[[ Exercise inputs open ]]

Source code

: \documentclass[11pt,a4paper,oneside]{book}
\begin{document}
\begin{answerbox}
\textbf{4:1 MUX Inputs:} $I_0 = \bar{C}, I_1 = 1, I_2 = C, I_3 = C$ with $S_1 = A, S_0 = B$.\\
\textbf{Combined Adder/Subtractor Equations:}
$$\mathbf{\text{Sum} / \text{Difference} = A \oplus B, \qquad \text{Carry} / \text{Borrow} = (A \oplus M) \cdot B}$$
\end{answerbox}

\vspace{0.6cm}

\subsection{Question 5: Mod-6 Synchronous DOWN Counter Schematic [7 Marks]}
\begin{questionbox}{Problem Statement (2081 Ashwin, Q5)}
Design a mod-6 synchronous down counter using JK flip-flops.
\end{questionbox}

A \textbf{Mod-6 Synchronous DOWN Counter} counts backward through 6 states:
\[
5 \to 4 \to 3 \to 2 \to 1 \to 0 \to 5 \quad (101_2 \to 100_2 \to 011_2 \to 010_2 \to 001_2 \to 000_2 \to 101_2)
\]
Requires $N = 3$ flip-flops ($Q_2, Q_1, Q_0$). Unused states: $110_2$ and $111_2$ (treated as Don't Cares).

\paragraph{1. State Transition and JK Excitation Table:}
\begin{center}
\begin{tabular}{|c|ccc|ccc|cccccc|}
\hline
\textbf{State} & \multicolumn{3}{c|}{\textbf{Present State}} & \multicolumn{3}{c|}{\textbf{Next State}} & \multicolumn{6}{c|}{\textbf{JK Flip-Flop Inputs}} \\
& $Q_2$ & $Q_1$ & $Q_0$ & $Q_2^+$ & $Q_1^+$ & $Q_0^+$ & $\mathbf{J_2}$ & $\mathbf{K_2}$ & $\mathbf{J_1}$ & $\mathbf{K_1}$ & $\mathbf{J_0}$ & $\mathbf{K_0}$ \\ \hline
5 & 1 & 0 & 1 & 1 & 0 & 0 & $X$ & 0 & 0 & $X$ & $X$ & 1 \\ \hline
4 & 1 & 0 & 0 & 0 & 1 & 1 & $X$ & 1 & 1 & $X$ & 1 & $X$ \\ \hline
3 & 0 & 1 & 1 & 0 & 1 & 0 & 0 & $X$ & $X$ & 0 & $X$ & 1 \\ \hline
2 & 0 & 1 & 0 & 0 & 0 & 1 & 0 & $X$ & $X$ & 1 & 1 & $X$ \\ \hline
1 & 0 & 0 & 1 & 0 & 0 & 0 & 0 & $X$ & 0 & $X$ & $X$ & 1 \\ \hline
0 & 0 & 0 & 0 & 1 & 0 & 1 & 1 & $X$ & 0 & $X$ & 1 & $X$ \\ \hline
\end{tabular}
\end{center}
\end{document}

[[ Exercise inputs closed ]]

Transcribe every record exactly, keeping each line as it is.

-- Written response --
Source code

: \documentclass[11pt,a4paper,oneside]{book}
\begin{document}
\begin{answerbox}
\textbf{4:1 MUX Inputs:} $I_0 = \bar{C}, I_1 = 1, I_2 = C, I_3 = C$ with $S_1 = A, S_0 = B$.\\
\textbf{Combined Adder/Subtractor Equations:}
$$\mathbf{\text{Sum} / \text{Difference} = A \oplus B, \qquad \text{Carry} / \text{Borrow} = (A \oplus M) \cdot B}$$
\end{answerbox}

\vspace{0.6cm}

\subsection{Question 5: Mod-6 Synchronous DOWN Counter Schematic [7 Marks]}
\begin{questionbox}{Problem Statement (2081 Ashwin, Q5)}
Design a mod-6 synchronous down counter using JK flip-flops.
\end{questionbox}

A \textbf{Mod-6 Synchronous DOWN Counter} counts backward through 6 states:
\[
5 \to 4 \to 3 \to 2 \to 1 \to 0 \to 5 \quad (101_2 \to 100_2 \to 011_2 \to 010_2 \to 001_2 \to 000_2 \to 101_2)
\]
Requires $N = 3$ flip-flops ($Q_2, Q_1, Q_0$). Unused states: $110_2$ and $111_2$ (treated as Don't Cares).

\paragraph{1. State Transition and JK Excitation Table:}
\begin{center}
\begin{tabular}{|c|ccc|ccc|cccccc|}
\hline
\textbf{State} & \multicolumn{3}{c|}{\textbf{Present State}} & \multicolumn{3}{c|}{\textbf{Next State}} & \multicolumn{6}{c|}{\textbf{JK Flip-Flop Inputs}} \\
& $Q_2$ & $Q_1$ & $Q_0$ & $Q_2^+$ & $Q_1^+$ & $Q_0^+$ & $\mathbf{J_2}$ & $\mathbf{K_2}$ & $\mathbf{J_1}$ & $\mathbf{K_1}$ & $\mathbf{J_0}$ & $\mathbf{K_0}$ \\ \hline
5 & 1 & 0 & 1 & 1 & 0 & 0 & $X$ & 0 & 0 & $X$ & $X$ & 1 \\ \hline
4 & 1 & 0 & 0 & 0 & 1 & 1 & $X$ & 1 & 1 & $X$ & 1 & $X$ \\ \hline
3 & 0 & 1 & 1 & 0 & 1 & 0 & 0 & $X$ & $X$ & 0 & $X$ & 1 \\ \hline
2 & 0 & 1 & 0 & 0 & 0 & 1 & 0 & $X$ & $X$ & 1 & 1 & $X$ \\ \hline
1 & 0 & 0 & 1 & 0 & 0 & 0 & 0 & $X$ & 0 & $X$ & $X$ & 1 \\ \hline
0 & 0 & 0 & 0 & 1 & 0 & 1 & 1 & $X$ & 0 & $X$ & 1 & $X$ \\ \hline
\end{tabular}
\end{center}
\end{document}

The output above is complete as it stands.